Life

Your Christmas Lights are Showing

It’s been fascinating, now that I live in a neighborhood instead of out in the country, to see the Christmas lights go up this time of year. And by go up, I don’t mean I actually see the placement of the strings of lights as it’s happening. I don’t think I’ve seen that once thus far. Instead, I see the results gradually take over the streets.

I’m usually driving home at night. My church is at night, my writers group is at night, I go out with friends at night. The delightful thing about this is that I get to see the various homes in all their holiday glory. But the lights didn’t all go up overnight. It’s not like one evening the street was dark and the next it was a blaze of tiny white and colored lightbulbs.

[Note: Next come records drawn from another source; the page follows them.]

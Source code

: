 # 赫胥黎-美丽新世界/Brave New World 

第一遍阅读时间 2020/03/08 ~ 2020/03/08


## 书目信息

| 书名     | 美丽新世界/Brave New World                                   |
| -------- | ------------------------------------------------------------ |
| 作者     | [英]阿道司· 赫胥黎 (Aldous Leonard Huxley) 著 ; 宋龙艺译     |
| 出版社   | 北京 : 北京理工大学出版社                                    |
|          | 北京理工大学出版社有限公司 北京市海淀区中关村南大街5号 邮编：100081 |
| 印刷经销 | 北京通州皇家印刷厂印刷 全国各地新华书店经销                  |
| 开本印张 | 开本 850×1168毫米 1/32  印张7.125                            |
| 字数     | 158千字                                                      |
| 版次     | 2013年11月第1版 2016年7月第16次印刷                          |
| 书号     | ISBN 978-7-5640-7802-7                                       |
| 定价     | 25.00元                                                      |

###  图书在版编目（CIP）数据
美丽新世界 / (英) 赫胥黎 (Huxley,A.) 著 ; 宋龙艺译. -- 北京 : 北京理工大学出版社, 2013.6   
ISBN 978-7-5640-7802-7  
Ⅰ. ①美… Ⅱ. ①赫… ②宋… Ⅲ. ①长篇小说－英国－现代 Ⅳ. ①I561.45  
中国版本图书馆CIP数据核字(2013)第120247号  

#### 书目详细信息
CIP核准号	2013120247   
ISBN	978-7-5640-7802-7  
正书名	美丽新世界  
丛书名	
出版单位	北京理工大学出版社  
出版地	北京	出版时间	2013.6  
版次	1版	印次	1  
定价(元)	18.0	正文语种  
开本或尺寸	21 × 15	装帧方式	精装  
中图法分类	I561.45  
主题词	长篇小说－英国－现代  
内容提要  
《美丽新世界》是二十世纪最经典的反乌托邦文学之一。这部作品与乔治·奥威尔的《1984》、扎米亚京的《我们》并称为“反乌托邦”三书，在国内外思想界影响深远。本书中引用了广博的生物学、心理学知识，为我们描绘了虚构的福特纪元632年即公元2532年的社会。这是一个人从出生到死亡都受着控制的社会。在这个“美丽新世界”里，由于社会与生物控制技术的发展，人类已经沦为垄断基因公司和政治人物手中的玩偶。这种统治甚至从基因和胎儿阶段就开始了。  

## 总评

People aren’t quite that coordinated.

But I find the actual effect a lot cooler.

I’ll drive to my writers group on Wednesday, and two houses will be lit. Two lovely houses, looking like gingerbread dwellings. Then I’ll go out with friends on Friday and when I drive back home there are five decorated houses. On Sunday I come back from church to see ten of them. It seems that every night there are a few more, each family’s efforts gradually illuminating the silent streets.

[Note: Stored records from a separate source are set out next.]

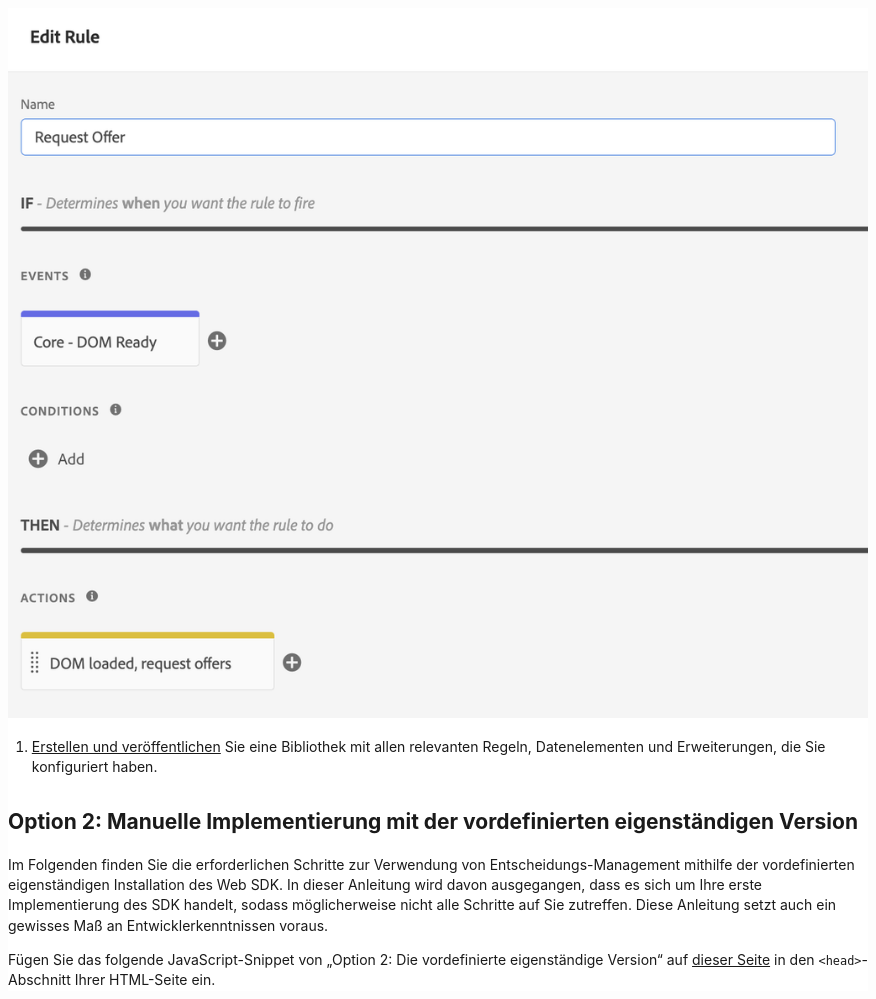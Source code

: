    ![Angebot anfordern](../../assets/rule-request-offer.png)

1. [Erstellen und veröffentlichen](https://experienceleague.adobe.com/docs/experience-platform/tags/publish/libraries.html?lang=de) Sie eine Bibliothek mit allen relevanten Regeln, Datenelementen und Erweiterungen, die Sie konfiguriert haben.

## Option 2: Manuelle Implementierung mit der vordefinierten eigenständigen Version

Im Folgenden finden Sie die erforderlichen Schritte zur Verwendung von Entscheidungs-Management mithilfe der vordefinierten eigenständigen Installation des Web SDK. In dieser Anleitung wird davon ausgegangen, dass es sich um Ihre erste Implementierung des SDK handelt, sodass möglicherweise nicht alle Schritte auf Sie zutreffen. Diese Anleitung setzt auch ein gewisses Maß an Entwicklerkenntnissen voraus.

Fügen Sie das folgende JavaScript-Snippet von „Option 2: Die vordefinierte eigenständige Version“ auf [dieser Seite](https://experienceleague.adobe.com/docs/experience-platform/edge/fundamentals/installing-the-sdk.html?lang=en) in den `<head>`-Abschnitt Ihrer HTML-Seite ein.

The other part of this that I find so fascinating is that when I go out in the daytime, to get groceries, run to the library, or pick up my cousins from school, all looks exactly as it always has. No lights. No holiday cheer. No winter wonderland.

It’s in the darkness that the lights transform the simple residences into beautiful Christmas magic.

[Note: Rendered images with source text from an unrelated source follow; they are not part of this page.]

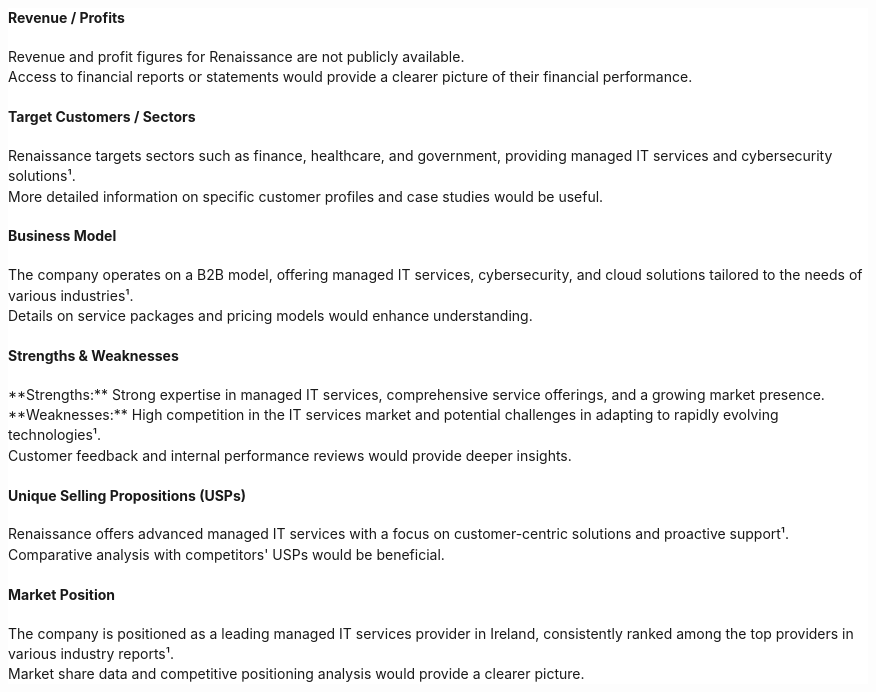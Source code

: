 #### Revenue / Profits
<summary>
Revenue and profit figures for Renaissance are not publicly available.
</summary>
<data_gaps>
Access to financial reports or statements would provide a clearer picture of their financial performance.
</data_gaps>

#### Target Customers / Sectors
<summary>
Renaissance targets sectors such as finance, healthcare, and government, providing managed IT services and cybersecurity solutions¹.
</summary>
<data_gaps>
More detailed information on specific customer profiles and case studies would be useful.
</data_gaps>

#### Business Model
<summary>
The company operates on a B2B model, offering managed IT services, cybersecurity, and cloud solutions tailored to the needs of various industries¹.
</summary>
<data_gaps>
Details on service packages and pricing models would enhance understanding.
</data_gaps>

#### Strengths & Weaknesses
<summary>
**Strengths:** Strong expertise in managed IT services, comprehensive service offerings, and a growing market presence.
**Weaknesses:** High competition in the IT services market and potential challenges in adapting to rapidly evolving technologies¹.
</summary>
<data_gaps>
Customer feedback and internal performance reviews would provide deeper insights.
</data_gaps>

#### Unique Selling Propositions (USPs)
<summary>
Renaissance offers advanced managed IT services with a focus on customer-centric solutions and proactive support¹.
</summary>
<data_gaps>
Comparative analysis with competitors' USPs would be beneficial.
</data_gaps>

#### Market Position
<summary>
The company is positioned as a leading managed IT services provider in Ireland, consistently ranked among the top providers in various industry reports¹.
</summary>
<data_gaps>
Market share data and competitive positioning analysis would provide a clearer picture.
</data_gaps>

How very like our lives. In the daytime, when things are bright and clear, we may all look the same, nothing special. But the darkness shows us for what we really are. The pain, the heartache, the weariness, the confusion, the struggle–they either show the light of God within us, or reveal the lack of peace, hope, and joy, leaving us to fade into the background in an often dark world. It’s easy to fake light when there’s light all around you. It’s easy then to appear bright and blessed. But when night comes, which will we be? The buildings lost into the blackness, or those that give light and beauty to others all around us?

I hope that in this often painful time of year, my Christmas lights are shining bright and true.